Cette manière de faire a rejoint les discussions avec les maîtres de classes, au fonctionnement desquels j’ai dû m’adapter afin de proposer aux élèves une voie unique de transmission des informations, toujours dans l’idée de leur rendre la tâche la plus aisée possible. C’est donc en accord avec la maîtresse responsable de la classe de 7ème année dans laquelle j’enseigne que nous avons décidé d’utiliser une Dropbox comme boîte de dépôt pour les consignes et le matériel nécessaires aux élèves. Ma collègue, qui a peu d’aisance en informatique, songeait tout d’abord à fonctionner par simples échanges de mails avec les parents. Il m'a semblé que cette dernière option serait vite devenue une source de brouillage et de stress plus qu’une aide à l’organisation, ce dont j’ai facilement pu la convaincre. J’ai ainsi volontiers pris en charge la mise en place de la dropbox et les quelques téléphones aux parents nécessitant un peu d’assistance.
 

Pédagogie
 
Autant dans la collaboration qui s’est rapidement mise en place avec mes collègues que dans notre volonté commune de préserver au mieux les élèves et leur entourage du stress occasionné par le moment particulier que nous vivons, le numérique a donc dès le départ été considéré comme un outil dont le rôle devait être de venir soutenir l’humain. C’est l’outil que nous avons choisi d’adapter aux multiples conditions sociales auxquelles nous avons dû faire face, et non le contraire.

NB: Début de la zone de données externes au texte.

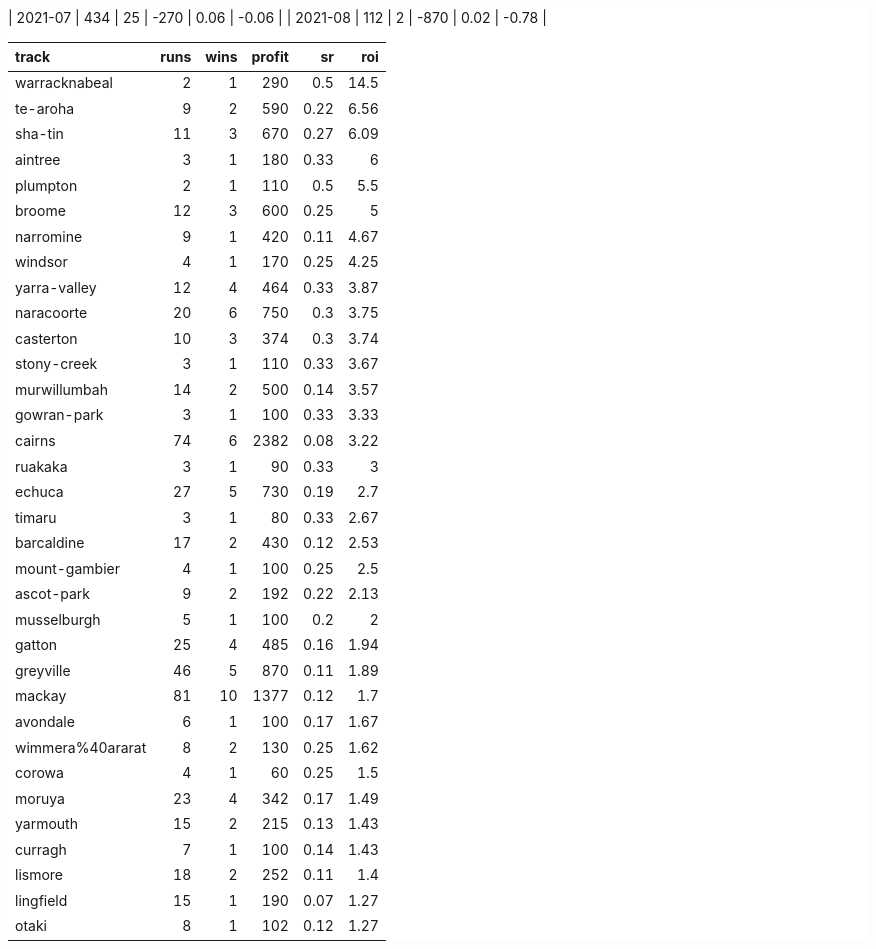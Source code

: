 | 2021-07 |    434 |     25 |     -270 | 0.06 | -0.06 |
| 2021-08 |    112 |      2 |     -870 | 0.02 | -0.78 |

| track                      |   runs |   wins |   profit |   sr |   roi |
|:---------------------------|-------:|-------:|---------:|-----:|------:|
| warracknabeal              |      2 |      1 |      290 | 0.5  | 14.5  |
| te-aroha                   |      9 |      2 |      590 | 0.22 |  6.56 |
| sha-tin                    |     11 |      3 |      670 | 0.27 |  6.09 |
| aintree                    |      3 |      1 |      180 | 0.33 |  6    |
| plumpton                   |      2 |      1 |      110 | 0.5  |  5.5  |
| broome                     |     12 |      3 |      600 | 0.25 |  5    |
| narromine                  |      9 |      1 |      420 | 0.11 |  4.67 |
| windsor                    |      4 |      1 |      170 | 0.25 |  4.25 |
| yarra-valley               |     12 |      4 |      464 | 0.33 |  3.87 |
| naracoorte                 |     20 |      6 |      750 | 0.3  |  3.75 |
| casterton                  |     10 |      3 |      374 | 0.3  |  3.74 |
| stony-creek                |      3 |      1 |      110 | 0.33 |  3.67 |
| murwillumbah               |     14 |      2 |      500 | 0.14 |  3.57 |
| gowran-park                |      3 |      1 |      100 | 0.33 |  3.33 |
| cairns                     |     74 |      6 |     2382 | 0.08 |  3.22 |
| ruakaka                    |      3 |      1 |       90 | 0.33 |  3    |
| echuca                     |     27 |      5 |      730 | 0.19 |  2.7  |
| timaru                     |      3 |      1 |       80 | 0.33 |  2.67 |
| barcaldine                 |     17 |      2 |      430 | 0.12 |  2.53 |
| mount-gambier              |      4 |      1 |      100 | 0.25 |  2.5  |
| ascot-park                 |      9 |      2 |      192 | 0.22 |  2.13 |
| musselburgh                |      5 |      1 |      100 | 0.2  |  2    |
| gatton                     |     25 |      4 |      485 | 0.16 |  1.94 |
| greyville                  |     46 |      5 |      870 | 0.11 |  1.89 |
| mackay                     |     81 |     10 |     1377 | 0.12 |  1.7  |
| avondale                   |      6 |      1 |      100 | 0.17 |  1.67 |
| wimmera%40ararat           |      8 |      2 |      130 | 0.25 |  1.62 |
| corowa                     |      4 |      1 |       60 | 0.25 |  1.5  |
| moruya                     |     23 |      4 |      342 | 0.17 |  1.49 |
| yarmouth                   |     15 |      2 |      215 | 0.13 |  1.43 |
| curragh                    |      7 |      1 |      100 | 0.14 |  1.43 |
| lismore                    |     18 |      2 |      252 | 0.11 |  1.4  |
| lingfield                  |     15 |      1 |      190 | 0.07 |  1.27 |
| otaki                      |      8 |      1 |      102 | 0.12 |  1.27 |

Dans mon souhait d’accompagner au mieux les élèves dans leur traversée de cette épreuve tout en leur permettant de garder un contact positif avec l’enseignement, j’ai notamment choisi – tout en leur laissant le rôle d'utilisateurs des outils informatiques mis à leur disposition que je détaillerai par la suite – de les rendre producteurs de réalisation concrètes, physiques, palpables. Les activités proposées ont, entre autres et en écho au programme d’allemand, consisté en la réalisation d’une recette de cuisine par semaine, intitulée « Das Rezept der Woche », transmise tous les lundis au format PDF. Leur utilisation de l’outil numérique est donc restée ici relativement restreinte, puisqu’elle a consisté pour les élèves à télécharger un fichier et à me transmettre par mail ou téléphone une photo de leur réalisation culinaire.
 
 
Planification, déroulement et évaluation.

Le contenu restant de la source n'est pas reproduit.